**Description of the task**
Every line below should be copied exactly; drop the pictures.

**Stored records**
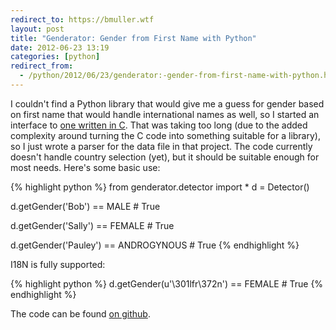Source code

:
 ```yaml
---
redirect_to: https://bmuller.wtf
layout: post
title: "Genderator: Gender from First Name with Python"
date: 2012-06-23 13:19
categories: [python]
redirect_from:
  - /python/2012/06/23/genderator:-gender-from-first-name-with-python.html
---
```

I couldn't find a Python library that would give me a guess for gender based on first name that would handle international names as well, so I started an interface to [one written in C](http://www.heise.de/ct/ftp/07/17/182/).  That was taking too long (due to the added complexity around turning the C code into something suitable for a library), so I just wrote a parser for the data file in that project.  The code currently doesn't handle country selection (yet), but it should be suitable enough for most needs.  Here's some basic use:

{% highlight python %}
from genderator.detector import *
d = Detector()

d.getGender('Bob') == MALE # True

d.getGender('Sally') == FEMALE # True

d.getGender('Pauley') == ANDROGYNOUS # True
{% endhighlight %}

I18N is fully supported:

{% highlight python %}
d.getGender(u'\301lfr\372n') == FEMALE # True
{% endhighlight %}

The code can be found [on github](http://github.com/bmuller/genderator).
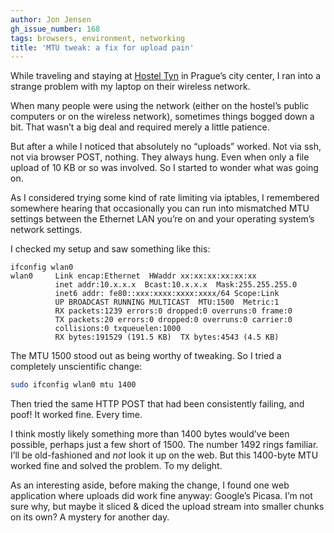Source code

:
 ```yaml
---
author: Jon Jensen
gh_issue_number: 168
tags: browsers, environment, networking
title: 'MTU tweak: a fix for upload pain'
---
```


While traveling and staying at [Hostel Tyn](http://tyn.prague-hostels.cz/) in Prague’s city center, I ran into a strange problem with my laptop on their wireless network.

When many people were using the network (either on the hostel’s public computers or on the wireless network), sometimes things bogged down a bit. That wasn’t a big deal and required merely a little patience.

But after a while I noticed that absolutely no “uploads” worked. Not via ssh, not via browser POST, nothing. They always hung. Even when only a file upload of 10 KB or so was involved. So I started to wonder what was going on.

As I considered trying some kind of rate limiting via iptables, I remembered somewhere hearing that occasionally you can run into mismatched MTU settings between the Ethernet LAN you’re on and your operating system’s network settings.

I checked my setup and saw something like this:

```
ifconfig wlan0
wlan0     Link encap:Ethernet  HWaddr xx:xx:xx:xx:xx:xx
          inet addr:10.x.x.x  Bcast:10.x.x.x  Mask:255.255.255.0
          inet6 addr: fe80::xxx:xxxx:xxxx:xxxx/64 Scope:Link
          UP BROADCAST RUNNING MULTICAST  MTU:1500  Metric:1
          RX packets:1239 errors:0 dropped:0 overruns:0 frame:0
          TX packets:20 errors:0 dropped:0 overruns:0 carrier:0
          collisions:0 txqueuelen:1000
          RX bytes:191529 (191.5 KB)  TX bytes:4543 (4.5 KB)
```

The MTU 1500 stood out as being worthy of tweaking. So I tried a completely unscientific change:

```bash
sudo ifconfig wlan0 mtu 1400
```

Then tried the same HTTP POST that had been consistently failing, and poof! It worked fine. Every time.

I think mostly likely something more than 1400 bytes would’ve been possible, perhaps just a few short of 1500. The number 1492 rings familiar. I’ll be old-fashioned and *not* look it up on the web. But this 1400-byte MTU worked fine and solved the problem. To my delight.

As an interesting aside, before making the change, I found one web application where uploads did work fine anyway: Google’s Picasa. I’m not sure why, but maybe it sliced & diced the upload stream into smaller chunks on its own? A mystery for another day.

**Reply to the task**
Source code

:
 ```yaml
---
redirect_to: https://bmuller.wtf
layout: post
title: "Genderator: Gender from First Name with Python"
date: 2012-06-23 13:19
categories: [python]
redirect_from:
  - /python/2012/06/23/genderator:-gender-from-first-name-with-python.html
---
```

I couldn't find a Python library that would give me a guess for gender based on first name that would handle international names as well, so I started an interface to [one written in C](http://www.heise.de/ct/ftp/07/17/182/).  That was taking too long (due to the added complexity around turning the C code into something suitable for a library), so I just wrote a parser for the data file in that project.  The code currently doesn't handle country selection (yet), but it should be suitable enough for most needs.  Here's some basic use:

{% highlight python %}
from genderator.detector import *
d = Detector()

d.getGender('Bob') == MALE # True

d.getGender('Sally') == FEMALE # True

d.getGender('Pauley') == ANDROGYNOUS # True
{% endhighlight %}

I18N is fully supported:

{% highlight python %}
d.getGender(u'\301lfr\372n') == FEMALE # True
{% endhighlight %}

The code can be found [on github](http://github.com/bmuller/genderator).
Source code

:
 ```yaml
---
author: Jon Jensen
gh_issue_number: 168
tags: browsers, environment, networking
title: 'MTU tweak: a fix for upload pain'
---
```


While traveling and staying at [Hostel Tyn](http://tyn.prague-hostels.cz/) in Prague’s city center, I ran into a strange problem with my laptop on their wireless network.

When many people were using the network (either on the hostel’s public computers or on the wireless network), sometimes things bogged down a bit. That wasn’t a big deal and required merely a little patience.

But after a while I noticed that absolutely no “uploads” worked. Not via ssh, not via browser POST, nothing. They always hung. Even when only a file upload of 10 KB or so was involved. So I started to wonder what was going on.

As I considered trying some kind of rate limiting via iptables, I remembered somewhere hearing that occasionally you can run into mismatched MTU settings between the Ethernet LAN you’re on and your operating system’s network settings.

I checked my setup and saw something like this:

```
ifconfig wlan0
wlan0     Link encap:Ethernet  HWaddr xx:xx:xx:xx:xx:xx
          inet addr:10.x.x.x  Bcast:10.x.x.x  Mask:255.255.255.0
          inet6 addr: fe80::xxx:xxxx:xxxx:xxxx/64 Scope:Link
          UP BROADCAST RUNNING MULTICAST  MTU:1500  Metric:1
          RX packets:1239 errors:0 dropped:0 overruns:0 frame:0
          TX packets:20 errors:0 dropped:0 overruns:0 carrier:0
          collisions:0 txqueuelen:1000
          RX bytes:191529 (191.5 KB)  TX bytes:4543 (4.5 KB)
```

The MTU 1500 stood out as being worthy of tweaking. So I tried a completely unscientific change:

```bash
sudo ifconfig wlan0 mtu 1400
```

Then tried the same HTTP POST that had been consistently failing, and poof! It worked fine. Every time.

I think mostly likely something more than 1400 bytes would’ve been possible, perhaps just a few short of 1500. The number 1492 rings familiar. I’ll be old-fashioned and *not* look it up on the web. But this 1400-byte MTU worked fine and solved the problem. To my delight.

As an interesting aside, before making the change, I found one web application where uploads did work fine anyway: Google’s Picasa. I’m not sure why, but maybe it sliced & diced the upload stream into smaller chunks on its own? A mystery for another day.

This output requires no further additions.